Under Cover

No sort of means no

Councilmember Alan Gerson dodged a bullet this week as Julie Menin said she really will stay out of next year’s Council race after commissioning a poll taking Gerson to task for voting to “take away the will of the people by siding with Bloomberg on term limits.”

“I have received calls from people who got calls,” Gerson told us, “that what was conducted was a push poll which was negative toward me, meaning that the questions and the comments were slanted in an unfair way.” We spoke to him before Menin confirmed to us she commissioned the poll.

“I got calls from friends and supporters who were very upset that they got calls — and they yelled and screamed at the people who called them,” Gerson said. “One question referred to ‘Gerson’s rich Wall St. buddies.’ My problem is that I don’t have any Wall St. buddies.”

That’s an interesting charge coming from Menin, whose early claim to fame Downtown was founding Wall Street Rising, a group formed to help businesses near Wall St. Menin used to live across the street from the New York Stock Exchange and owned a restaurant near the corner of Wall.

After Gerson voted in October to give himself the chance to run for reelection, Menin, chairperson of Community Board 1, said she would not pursue her plans to run for his seat. But then she began to have third thoughts about becoming a candidate.

When we first asked Menin if she did the poll, she left a lengthy voice message to say she isn’t running, but dodged the question. We emailed, and then she admitted doing it.

“I had a tremendous amount of people calling me after I announced I wasn’t going to run, asking me to reconsider,” Menin wrote us. “People felt very strongly that I should enter the race. As part of the deliberative process, I commissioned a survey focusing primarily about concerns people in the district had about term limits and other city issues. After thinking long and hard about the urging I was getting from people in the district, I decided not to change my mind, as I want to continue to chair C.B. 1 and spend time with my three children while they are so young.
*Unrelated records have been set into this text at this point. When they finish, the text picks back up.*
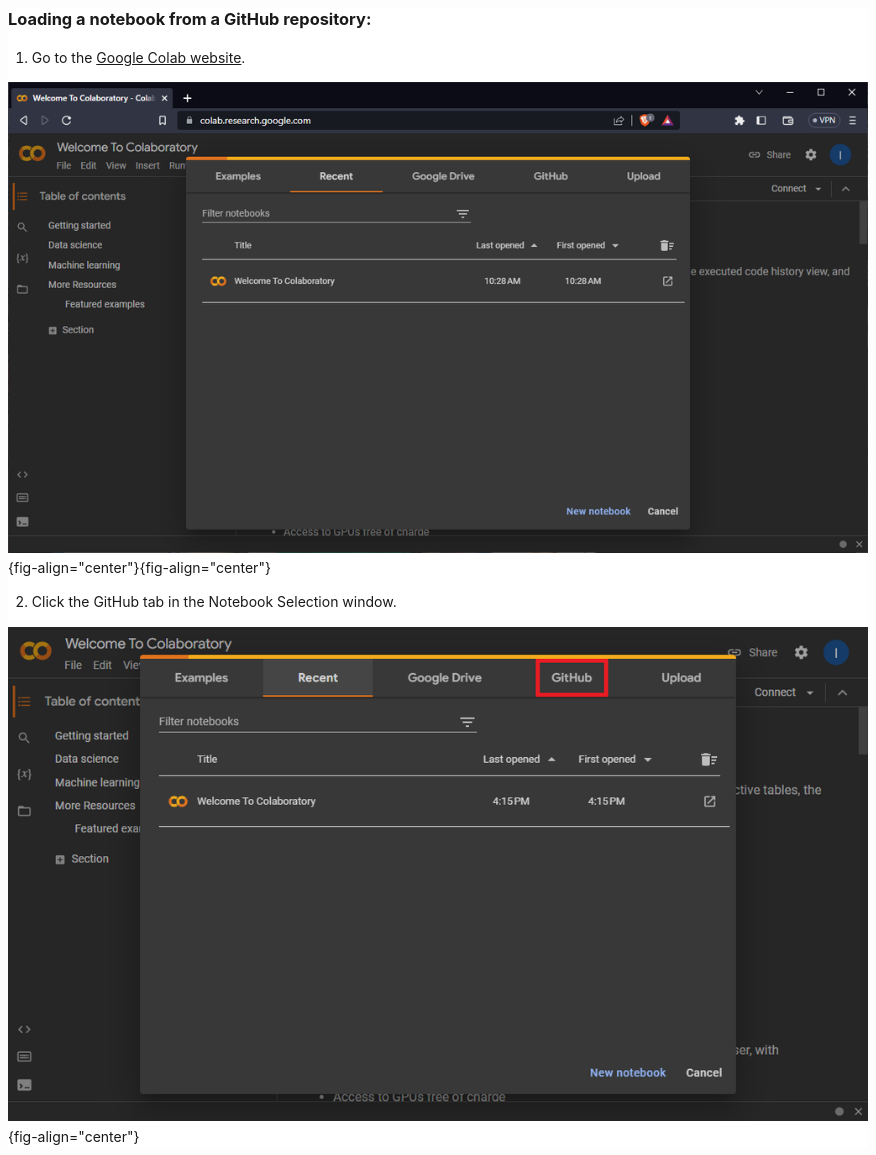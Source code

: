 

### Loading a notebook from a GitHub repository:

1. Go to the [Google Colab website](https://colab.research.google.com/).

![google-colab-welcome-page](./images/google-colab-welcome-page.png){fig-align="center"}{fig-align="center"}

2. Click the GitHub tab in the Notebook Selection window.

![google-colab-selection-window-click-github-tab](./images/google-colab-selection-window-click-github-tab.png){fig-align="center"}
I greatly appreciate that many people asked me to take another long and hard look at the race, but it did not change my decision on this.”

The existence of the poll was first reported by the Daily News, which did not report who commissioned it. Sean Sweeney, president of Downtown Independent Democrats, suspected Menin paid for the poll since she could afford it, and because he thinks Menin has been “packing” D.I.D. with her allies in preparation for a run.

“I think D.I.D. is a great club. … I’m not packing the club — it’s not true,” Menin said in a telephone interview. “Why would I pack the club? It’s not correct. And I think people should be happy if there are new club members. … I’ve made a decision not to run at this point. In the future, I’ll see what happens — but I love public service.”


U.S. Rep. Carolyn Maloney is still going full speed to get New York’s open Senate seat despite the mass of publicity Caroline Kennedy’s bid is getting. Maloney showed up Saturday to Allen Roskoff’s annual holiday party — a politically star-studded affair hosted by the gay political activist. Maloney sidled up to our good friend Paul Schindler, editor of Gay City News, and skipped the small talk.

“I’ve made clear I’m interested in the Senate seat and I support gay marriage,” Maloney told Schindler. “Can I have your endorsement?”

Ties to wannabes

Speaking of the seat, it could mean State Senator-elect Dan Squadron’s ties to the powerful may grow. Squadron is already tight with his old boss, Sen. Chuck Schumer, who worked closely with Squadron co-writing their bestseller. Now Caroline Kennedy, who is vying to follow her late uncle Bobby’s footsteps to become New York’s junior senator, has hired Squadron’s last employer, Knickerbocker SKD, to do some political consulting, the New York Times reports.

Josh Isay, another former Schumer aide, heads up Knickerbocker and it’s unlikely to be a coincidence that Kennedy hired them since Schumer has reportedly not been too shy about letting Gov. David Paterson know who might be a good junior to his senior. Making friends with Schumer’s friends might not be bad strategy to fill Sen. Hillary Clinton’s shoes.

But Squadron doesn’t just have senate eggs in the Kennedy basket. He also helped U.S. Rep. Carolyn Maloney write her book.

Clinton, though, is not giving up her seat until some time after Jan. 20 when her senate colleagues are expected to confirm her move to Foggy Bottom to be President Barack Obama’s Secretary of State.

Trust matters

Borough President Scott Stringer has appointed Pam Frederick to the Hudson River Park Trust board of directors. A former vice chairperson of the Hudson River Park Trust Advisory Council and a Tribeca resident, Frederick is an adjunct professor at Columbia University’s Graduate School of Journalism.

Frederick replaces Julie Nadel, another Tribecan, who served on the Trust’s board since the state-city authority’s creation in 1998. Nadel said Stringer picked a good replacement. She had been notified last week that she was off the board, but didn’t know Frederick was in. “Oh my God! That is great!” Nadel said after we told her. “She is a good person and a real fighter. She’s got a whole history of being outspoken.”

Frederick has children who attend P.S. 234 and has recently written columns for Downtown Express about the school.